> Plain-text document sources:
§
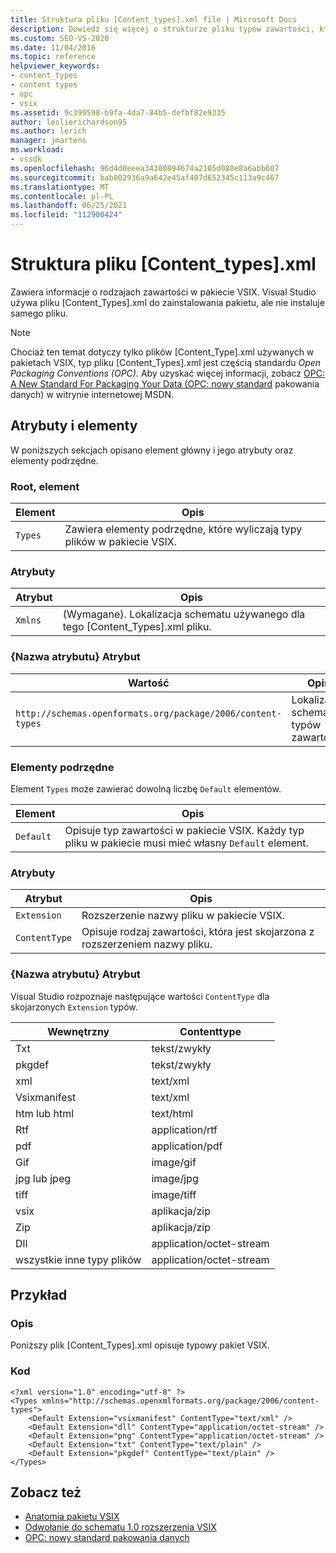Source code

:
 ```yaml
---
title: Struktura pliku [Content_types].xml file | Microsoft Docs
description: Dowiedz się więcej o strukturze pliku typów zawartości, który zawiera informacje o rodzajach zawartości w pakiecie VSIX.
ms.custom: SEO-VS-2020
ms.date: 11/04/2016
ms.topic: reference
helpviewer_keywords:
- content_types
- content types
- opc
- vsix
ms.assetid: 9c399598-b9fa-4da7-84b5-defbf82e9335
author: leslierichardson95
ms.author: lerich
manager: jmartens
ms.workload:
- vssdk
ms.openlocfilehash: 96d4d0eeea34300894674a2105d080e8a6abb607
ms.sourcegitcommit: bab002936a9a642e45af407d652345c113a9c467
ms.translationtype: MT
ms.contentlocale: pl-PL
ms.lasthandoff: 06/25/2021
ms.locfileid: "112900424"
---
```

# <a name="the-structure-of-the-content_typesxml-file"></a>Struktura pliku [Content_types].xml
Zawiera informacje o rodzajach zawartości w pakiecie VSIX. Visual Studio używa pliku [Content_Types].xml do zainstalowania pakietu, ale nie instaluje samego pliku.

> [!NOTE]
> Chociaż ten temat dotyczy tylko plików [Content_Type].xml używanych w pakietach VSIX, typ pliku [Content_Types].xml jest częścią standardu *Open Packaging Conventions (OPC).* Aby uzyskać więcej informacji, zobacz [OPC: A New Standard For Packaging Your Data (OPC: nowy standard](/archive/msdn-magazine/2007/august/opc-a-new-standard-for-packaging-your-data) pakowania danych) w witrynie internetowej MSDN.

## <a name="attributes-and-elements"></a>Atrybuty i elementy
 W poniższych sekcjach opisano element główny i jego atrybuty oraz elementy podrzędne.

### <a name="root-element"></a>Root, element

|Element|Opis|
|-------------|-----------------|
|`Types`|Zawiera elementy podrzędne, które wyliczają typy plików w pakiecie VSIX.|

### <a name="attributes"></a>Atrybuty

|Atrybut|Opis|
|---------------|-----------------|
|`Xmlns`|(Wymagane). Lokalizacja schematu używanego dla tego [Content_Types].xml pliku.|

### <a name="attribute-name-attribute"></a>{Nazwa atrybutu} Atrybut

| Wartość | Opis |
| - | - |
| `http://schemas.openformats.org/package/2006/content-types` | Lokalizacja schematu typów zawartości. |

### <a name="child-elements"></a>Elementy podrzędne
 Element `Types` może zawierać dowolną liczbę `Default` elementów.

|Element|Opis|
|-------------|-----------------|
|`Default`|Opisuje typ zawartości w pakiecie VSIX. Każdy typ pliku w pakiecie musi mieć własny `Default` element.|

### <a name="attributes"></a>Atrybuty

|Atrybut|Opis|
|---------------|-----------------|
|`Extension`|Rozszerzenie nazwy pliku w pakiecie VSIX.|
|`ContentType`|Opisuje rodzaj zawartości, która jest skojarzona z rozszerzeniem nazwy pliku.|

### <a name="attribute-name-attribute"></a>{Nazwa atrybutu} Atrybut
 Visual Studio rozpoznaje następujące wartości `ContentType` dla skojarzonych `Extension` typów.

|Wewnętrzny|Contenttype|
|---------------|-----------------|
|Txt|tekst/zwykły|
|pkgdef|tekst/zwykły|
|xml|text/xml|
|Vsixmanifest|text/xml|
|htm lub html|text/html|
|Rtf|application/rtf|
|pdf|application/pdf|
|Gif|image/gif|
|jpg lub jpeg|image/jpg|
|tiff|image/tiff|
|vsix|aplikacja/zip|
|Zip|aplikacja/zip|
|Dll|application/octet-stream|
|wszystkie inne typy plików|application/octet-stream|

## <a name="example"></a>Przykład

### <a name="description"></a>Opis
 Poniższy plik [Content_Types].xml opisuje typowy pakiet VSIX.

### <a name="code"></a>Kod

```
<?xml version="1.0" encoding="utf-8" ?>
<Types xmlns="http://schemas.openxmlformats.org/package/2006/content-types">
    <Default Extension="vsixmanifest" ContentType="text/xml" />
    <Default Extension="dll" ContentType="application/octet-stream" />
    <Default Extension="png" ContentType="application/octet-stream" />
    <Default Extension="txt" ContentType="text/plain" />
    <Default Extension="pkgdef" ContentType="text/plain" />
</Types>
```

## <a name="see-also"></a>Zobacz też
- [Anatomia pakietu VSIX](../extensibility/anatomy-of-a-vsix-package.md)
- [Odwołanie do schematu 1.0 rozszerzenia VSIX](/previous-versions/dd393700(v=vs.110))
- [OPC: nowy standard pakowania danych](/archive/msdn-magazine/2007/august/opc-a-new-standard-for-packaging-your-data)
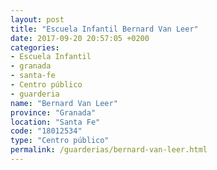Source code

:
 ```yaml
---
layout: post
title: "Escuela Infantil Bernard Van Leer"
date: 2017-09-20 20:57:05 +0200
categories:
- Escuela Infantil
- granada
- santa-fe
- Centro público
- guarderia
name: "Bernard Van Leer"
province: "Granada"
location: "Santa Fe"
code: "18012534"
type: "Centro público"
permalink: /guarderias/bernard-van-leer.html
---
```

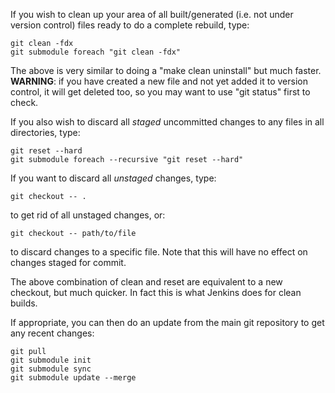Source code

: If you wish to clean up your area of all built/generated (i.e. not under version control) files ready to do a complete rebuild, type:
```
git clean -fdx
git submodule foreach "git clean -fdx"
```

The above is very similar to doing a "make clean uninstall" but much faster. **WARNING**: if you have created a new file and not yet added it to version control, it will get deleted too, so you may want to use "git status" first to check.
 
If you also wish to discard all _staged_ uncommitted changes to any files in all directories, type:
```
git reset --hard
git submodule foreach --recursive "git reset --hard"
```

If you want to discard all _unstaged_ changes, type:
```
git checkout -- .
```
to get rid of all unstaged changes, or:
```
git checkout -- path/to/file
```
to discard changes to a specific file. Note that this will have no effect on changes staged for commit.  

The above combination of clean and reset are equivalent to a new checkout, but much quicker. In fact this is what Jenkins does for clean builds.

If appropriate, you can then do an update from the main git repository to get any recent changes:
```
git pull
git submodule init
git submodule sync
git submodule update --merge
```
§
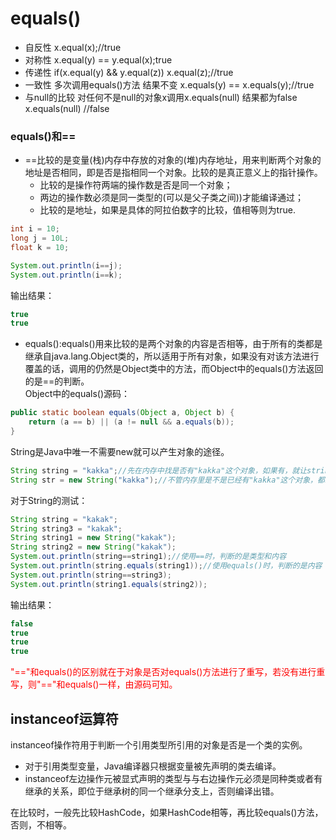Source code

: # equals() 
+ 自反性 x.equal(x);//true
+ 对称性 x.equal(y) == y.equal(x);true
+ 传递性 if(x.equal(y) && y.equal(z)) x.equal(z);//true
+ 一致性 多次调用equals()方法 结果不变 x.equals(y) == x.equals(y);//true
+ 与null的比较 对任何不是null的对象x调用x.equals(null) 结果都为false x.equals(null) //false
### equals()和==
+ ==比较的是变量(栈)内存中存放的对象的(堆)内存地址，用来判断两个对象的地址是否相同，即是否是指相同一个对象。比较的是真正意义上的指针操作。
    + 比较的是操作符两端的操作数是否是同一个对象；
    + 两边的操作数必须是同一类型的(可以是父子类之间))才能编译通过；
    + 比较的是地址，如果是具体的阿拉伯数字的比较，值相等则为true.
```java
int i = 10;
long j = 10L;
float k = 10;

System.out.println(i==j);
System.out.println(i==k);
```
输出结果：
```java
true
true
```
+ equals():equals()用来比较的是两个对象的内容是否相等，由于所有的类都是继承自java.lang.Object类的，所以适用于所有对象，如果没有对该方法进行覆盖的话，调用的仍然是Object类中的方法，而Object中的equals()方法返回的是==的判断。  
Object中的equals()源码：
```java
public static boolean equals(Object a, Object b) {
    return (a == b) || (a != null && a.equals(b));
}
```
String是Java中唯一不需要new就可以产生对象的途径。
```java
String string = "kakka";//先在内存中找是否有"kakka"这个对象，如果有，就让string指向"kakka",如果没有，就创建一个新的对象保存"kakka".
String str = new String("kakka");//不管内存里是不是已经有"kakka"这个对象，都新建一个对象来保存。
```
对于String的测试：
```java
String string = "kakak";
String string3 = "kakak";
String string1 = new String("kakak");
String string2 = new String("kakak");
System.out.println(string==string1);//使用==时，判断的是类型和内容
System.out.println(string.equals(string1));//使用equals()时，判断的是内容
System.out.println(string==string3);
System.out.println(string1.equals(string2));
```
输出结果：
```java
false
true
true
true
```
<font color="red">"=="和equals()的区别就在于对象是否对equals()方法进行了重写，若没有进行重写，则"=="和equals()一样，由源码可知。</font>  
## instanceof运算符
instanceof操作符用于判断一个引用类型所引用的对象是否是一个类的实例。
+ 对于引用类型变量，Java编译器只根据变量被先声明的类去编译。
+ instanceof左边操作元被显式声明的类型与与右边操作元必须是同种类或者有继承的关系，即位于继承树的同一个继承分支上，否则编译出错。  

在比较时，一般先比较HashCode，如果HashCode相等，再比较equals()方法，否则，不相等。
§
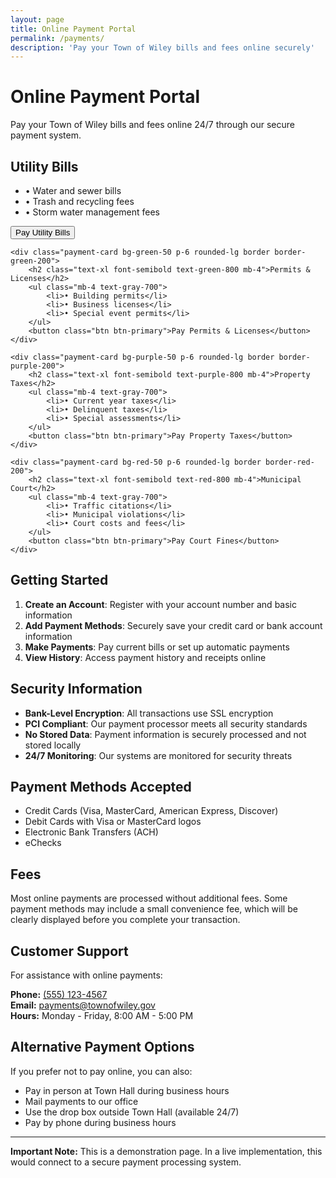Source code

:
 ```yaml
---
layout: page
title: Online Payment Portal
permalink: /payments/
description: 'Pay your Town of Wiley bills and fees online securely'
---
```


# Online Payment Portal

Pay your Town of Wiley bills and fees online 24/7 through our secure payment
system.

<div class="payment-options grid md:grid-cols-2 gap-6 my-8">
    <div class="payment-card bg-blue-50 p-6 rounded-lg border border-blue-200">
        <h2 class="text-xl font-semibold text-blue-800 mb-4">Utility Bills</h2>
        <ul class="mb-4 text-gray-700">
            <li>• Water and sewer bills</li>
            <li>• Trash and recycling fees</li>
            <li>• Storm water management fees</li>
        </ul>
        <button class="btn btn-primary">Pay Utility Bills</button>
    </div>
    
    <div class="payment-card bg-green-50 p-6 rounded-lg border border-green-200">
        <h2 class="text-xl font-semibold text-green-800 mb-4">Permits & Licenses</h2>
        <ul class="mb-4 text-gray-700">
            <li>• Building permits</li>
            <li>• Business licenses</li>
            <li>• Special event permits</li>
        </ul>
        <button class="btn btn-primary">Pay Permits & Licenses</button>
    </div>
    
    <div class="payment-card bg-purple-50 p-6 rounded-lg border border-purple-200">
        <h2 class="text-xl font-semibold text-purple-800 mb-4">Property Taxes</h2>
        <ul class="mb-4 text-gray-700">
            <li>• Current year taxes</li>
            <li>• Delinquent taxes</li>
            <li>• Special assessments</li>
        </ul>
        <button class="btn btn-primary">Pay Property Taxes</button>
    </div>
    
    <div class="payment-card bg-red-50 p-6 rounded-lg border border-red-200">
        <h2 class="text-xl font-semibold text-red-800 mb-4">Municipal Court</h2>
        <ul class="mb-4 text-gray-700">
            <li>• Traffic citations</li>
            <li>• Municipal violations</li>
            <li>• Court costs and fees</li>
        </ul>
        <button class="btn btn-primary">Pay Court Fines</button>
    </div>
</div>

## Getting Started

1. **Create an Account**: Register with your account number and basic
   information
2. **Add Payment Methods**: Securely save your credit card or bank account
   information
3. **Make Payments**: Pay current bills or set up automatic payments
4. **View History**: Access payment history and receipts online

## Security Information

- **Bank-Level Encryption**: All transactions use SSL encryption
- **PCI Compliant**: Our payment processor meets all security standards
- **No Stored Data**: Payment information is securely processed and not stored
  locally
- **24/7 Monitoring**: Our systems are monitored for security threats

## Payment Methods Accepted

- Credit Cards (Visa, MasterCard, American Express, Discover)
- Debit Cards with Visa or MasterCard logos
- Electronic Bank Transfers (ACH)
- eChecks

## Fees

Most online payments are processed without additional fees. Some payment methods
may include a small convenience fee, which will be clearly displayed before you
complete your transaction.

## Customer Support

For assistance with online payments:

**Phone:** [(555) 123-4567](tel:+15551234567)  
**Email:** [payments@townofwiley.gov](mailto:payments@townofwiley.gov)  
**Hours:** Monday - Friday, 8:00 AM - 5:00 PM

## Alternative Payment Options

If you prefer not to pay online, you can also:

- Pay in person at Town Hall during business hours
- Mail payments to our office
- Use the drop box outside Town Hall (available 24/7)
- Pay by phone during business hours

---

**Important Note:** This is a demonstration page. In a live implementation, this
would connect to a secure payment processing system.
§
> THE TASK:
Please tally the lines of the entries that contain the string "reset" and reply with the count alone.

> YOUR RESPONSE:
3